(Possibly stupid) question about borrows created in function call arguments

Consider something like this (Rust Playground):

struct Foo {}

impl Foo {
    pub fn mut_void(&mut self, n : i32 ) -> () {}
    
    pub fn mut_ret(&mut self) -> i32 { 42 }
}

fn main() {
    let mut foo = Foo{};
    
    // This is okay
    let ret = foo.mut_ret();
    foo.mut_void(ret);
    
    // This is not okay
    foo.mut_void( foo.mut_ret() );
}

The nested calls in the last line of main is not allowed because foo is borrowed as mutable twice. Naively i assumed that borrow in foo.mut_ret() would be "released" by the time foo.mut_void was called because mut_ret has to complete before the call to mut_void can be started.

Is there any particular reason the latter syntax is not allowed, or will it be allowed as part of the NLL changes i read about somewhere?

1 Like

I believe NLL is supposed to allow this, but it doesn’t appear to at the moment: Rust Playground

Interestingly, NLL does allow this to compile if mut_ret borrows self immutably, which doesn’t work without NLL. But the mutable case still fails to compile - not sure if that’s a known limitation of the current NLL implementation or a bug in it.

2 Likes

At the very least, one needs to be more careful when nesting &mut self calls (as opposed to nesting a &self call within the argument to a &mut self call), because of examples like the first one given in "code we would not accept" in Niko's blog post:

http://smallcultfollowing.com/babysteps/blog/2017/03/01/nested-method-calls-via-two-phase-borrowing/#code-we-would-not-accept

That example is of course a little different than the scenario described by the original poster, since the former example is doing v[0].push_str( { v.push(...); ... }) (where the method receiver in the outer call is the result of evaluating v[0], not just v), while the latter example is using the same receiver (foo) at both points.

But the big idea is that we are initially trying to deploy a very conservative solution to the original v.push(v.len()) problem.
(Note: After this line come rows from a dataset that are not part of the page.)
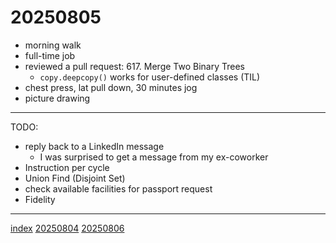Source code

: <head><meta name="viewport" content="width=device-width, initial-scale=1.0, user-scalable=yes" /><meta charset="UTF-8"></head>

# 20250805

- morning walk
- full-time job
- reviewed a pull request: 617. Merge Two Binary Trees
	- `copy.deepcopy()` works for user-defined classes (TIL)
- chest press, lat pull down, 30 minutes jog
- picture drawing

---

TODO:

- reply back to a LinkedIn message
	- I was surprised to get a message from my ex-coworker
- Instruction per cycle
- Union Find (Disjoint Set)
- check available facilities for passport request
- Fidelity

---

[index](../../index.html)
[20250804](20250804.html)
[20250806](20250806.html)
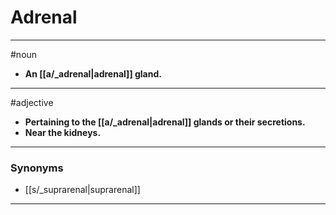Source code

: # Adrenal
---
#noun
- **An [[a/_adrenal|adrenal]] gland.**
---
#adjective
- **Pertaining to the [[a/_adrenal|adrenal]] glands or their secretions.**
- **Near the kidneys.**
---
### Synonyms
- [[s/_suprarenal|suprarenal]]
---
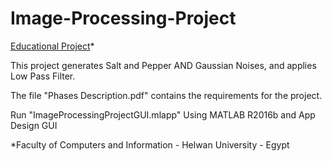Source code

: # Image-Processing-Project

[Educational Project](FCIH-Egypt)*

This project generates Salt and Pepper AND Gaussian Noises, and applies Low Pass Filter.

The file "Phases Description.pdf" contains the requirements for the project.

Run "ImageProcessingProjectGUI.mlapp" Using MATLAB R2016b and App Design GUI

*Faculty of Computers and Information - Helwan University - Egypt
We have not yet invested the effort in trying to make a formalism of this change and therefore have little to work with in terms of convincing ourselves that more aggressive changes are always sound. (Its possible, for example, that we could make a special case for when one is using the same local variable as the method receiver at both the outer call and the nested inner one. But the current implementation does not include such a special case scenario.)

3 Likes

Thanks to both of you for replying, good to see how thorough the analysis is of these kind of scenarios.